Escaping '{' and '}' in regex for C - c

I would like to use the following regex \{.+\} in C. For example, {HELLO} would be valid but HELLO}2, {HELLO and HELLO would not.
I am making use of the POSIX regex library regex.h.
However, I am getting a regcomp error 13 when inputting "\\{.+\\}", and "\{.+\}" is giving me an unknown escape sequence warning.
#include <regex.h>
int main()
{
regex_t regex_enclosed;
char* pattern_enclosed = "\\{.+\\}";
// regex is not compiling but returning error code 13
regcomp(&regex_enclosed, pattern_enclosed, 0);
return 0;
}
Is there any way around this? As if I don't escape the { and }, the pattern isn't compiled correctly.
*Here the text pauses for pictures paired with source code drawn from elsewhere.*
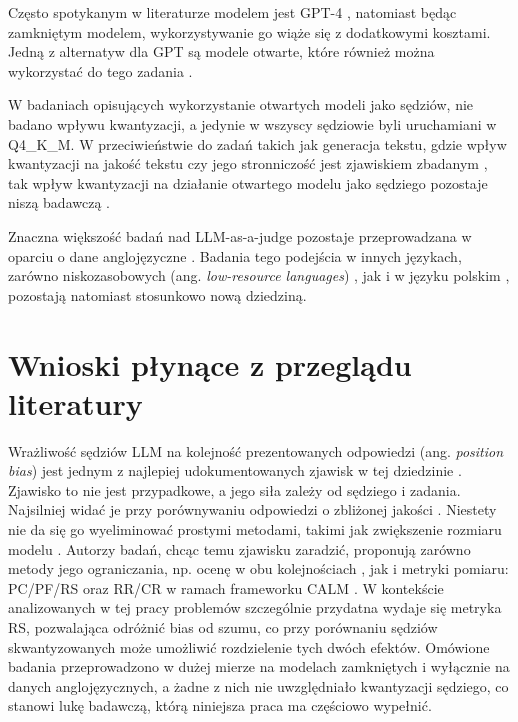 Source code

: \documentclass[11pt,a4paper]{article}
\begin{document}
Często spotykanym w literaturze modelem jest GPT-4 \cite{zhengetal2023c,wangetal2024,ICLR2024_afc8b034,panicksseryetal2024b}, natomiast będąc zamkniętym modelem, wykorzystywanie go wiąże się z dodatkowymi kosztami. Jedną z alternatyw dla GPT są modele otwarte, które również można wykorzystać do tego zadania \cite{kooetal2024a,normanetal2026,yangetal2026,zhouetal2026}.

W badaniach opisujących wykorzystanie otwartych modeli jako sędziów, nie badano wpływu kwantyzacji, a jedynie w \cite{angheletal2026} wszyscy sędziowie byli uruchamiani w Q4\_K\_M. W przeciwieństwie do zadań takich jak generacja tekstu, gdzie wpływ kwantyzacji na jakość tekstu czy jego stronniczość jest zjawiskiem zbadanym \cite{marchisioetal2024a,ferrara2026}, tak wpływ kwantyzacji na działanie otwartego modelu jako sędziego pozostaje niszą badawczą \cite{guetal2026a,angheletal2026}.

Znaczna większość badań nad LLM-as-a-judge pozostaje przeprowadzana w oparciu o dane anglojęzyczne \cite{dogruozetal2026a}. Badania tego podejścia w innych językach, zarówno niskozasobowych (ang. \emph{low-resource languages}) \cite{dogruozetal2026a,zhouetal2026}, jak i w języku polskim \cite{karpetal2026}, pozostają natomiast stosunkowo nową dziedziną.

\section*{Wnioski płynące z przeglądu literatury}

Wrażliwość sędziów LLM na kolejność prezentowanych odpowiedzi (ang. \emph{position bias}) jest jednym z najlepiej udokumentowanych zjawisk w tej dziedzinie \cite{zhengetal2023c,wangetal2024,shietal2025a,kooetal2024a}. Zjawisko to nie jest przypadkowe, a jego siła zależy od sędziego i zadania. Najsilniej widać je przy porównywaniu odpowiedzi o zbliżonej jakości \cite{shietal2025a}. Niestety nie da się go wyeliminować prostymi metodami, takimi jak zwiększenie rozmiaru modelu \cite{kooetal2024a}. Autorzy badań, chcąc temu zjawisku zaradzić, proponują zarówno metody jego ograniczania, np. ocenę w obu kolejnościach \cite{wangetal2024}, jak i metryki pomiaru: PC/PF/RS \cite{shietal2025a} oraz RR/CR w ramach frameworku CALM \cite{ICLR2025_fdca08d3}. W kontekście analizowanych w tej pracy problemów szczególnie przydatna wydaje się metryka RS, pozwalająca odróżnić bias od szumu, co przy porównaniu sędziów skwantyzowanych może umożliwić rozdzielenie tych dwóch efektów. Omówione badania przeprowadzono w dużej mierze na modelach zamkniętych i wyłącznie na danych anglojęzycznych, a żadne z nich nie uwzględniało kwantyzacji sędziego, co stanowi lukę badawczą, którą niniejsza praca ma częściowo wypełnić.
\end{document}
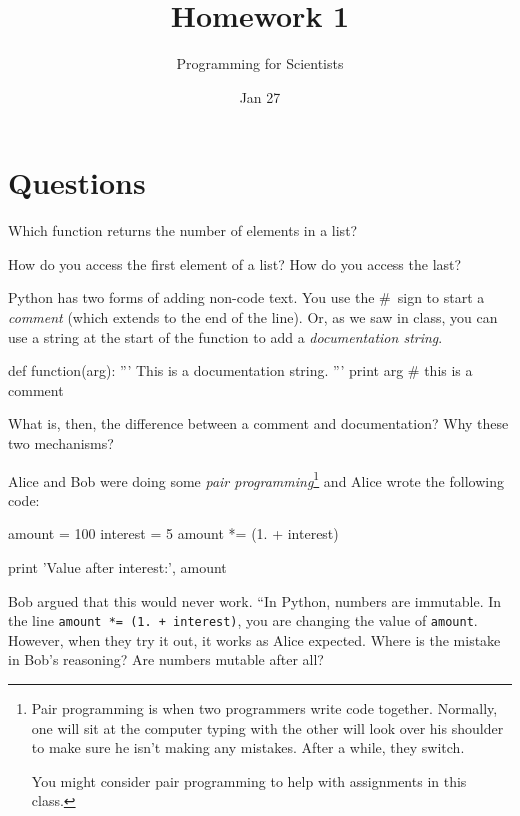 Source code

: 
\author{Programming for Scientists}
\title{Homework 1}
\date{Jan 27}

\maketitle

\chapter{Questions}

\question
Which function returns the number of elements in a list?

\question
How do you access the first element of a list? How do you access the last?

\question
Python has two forms of adding non-code text. You use the \#~sign to start a \textit{comment} (which extends to the end of the line). Or, as we saw in class, you can use a string at the start of the function to add a \textit{documentation string}.

\begin{python}
def function(arg):
    '''
    This is a documentation string.
    '''
    print arg # this is a comment
\end{python}

What is, then, the difference between a comment and documentation? Why these two mechanisms?

\question
Alice and Bob were doing some \textit{pair programming}\footnote{Pair programming is when two programmers write code together. Normally, one will sit at the computer typing with the other will look over his shoulder to make sure he isn't making any mistakes. After a while, they switch.

You might consider pair programming to help with assignments in this class.} and Alice wrote the following code:

\begin{python}
amount = 100
interest = 5
amount *= (1. + interest)

print 'Value after interest:', amount 
\end{python}

Bob argued that this would never work. ``In Python, numbers are immutable. In the line \lstinline{amount *= (1. + interest)}, you are changing the value of \lstinline{amount}. However, when they try it out, it works as Alice expected. Where is the mistake in Bob's reasoning? Are numbers mutable after all?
You must use the REG_EXTENDED flag to compile extended regular expressions. Basic regular expressions are not very intuitive and mostly obsolete. Furthermore, you want the shortest match to only match {HOME} in "{HOME}/{DATE}":
regex_t regex_enclosed;
const char *pattern_enclosed = "\\{[^}]+\\}"; // can also use "[{][^}]+[}]"
int res = regcomp(&regex_enclosed, pattern_enclosed, REG_EXTENDED);

Without REG_EXTENDED, you are using POSIX BRE. You can still go with the POSIX BRE, just:
Do not escape braces
Use Kleene star * instead of + (+ matches + in POSIX BRE)
But use negated bracket expression to match text between braces.
Use
regex_t regex_enclosed;
const char *pattern_enclosed = "{[^{}]*}";
int res = regcomp(&regex_enclosed, pattern_enclosed, 0);
EXPLANATION
--------------------------------------------------------------------------------
{ '{'
--------------------------------------------------------------------------------
[^{}]* any character except: '{', '}' (0 or more
times (matching the most amount possible))
--------------------------------------------------------------------------------
} '}'

Related

Can't use regular expression with .*

I've been trying to use regular expressions (<regex.h>) in a C project I am developing.
According to regex101 the regex it is well written and identifies what I'm trying to identify but it doesn't work when I try to run it in C.
#include <stdio.h>
#include <regex.h>
int main() {
char pattern[] = "#include.*";
char line[] = "#include <stdio.h>";
regex_t string;
int regex_return = -1;
regex_return = regcomp(&string, line, 0);
regex_return += regexec(&string, pattern, 0, NULL, 0);
printf("%d", regex_return);
return 0;
}
This is a sample code I wrote to test the expression when I found out it didn't work.
It prints 1, when I expected 0.
It prints 0 if I change the line to "#include", which is just strange to me, because it's ignoring the .* at the end.
line and pattern are swapped.
regcomp takes the pattern and regexec takes the string to check.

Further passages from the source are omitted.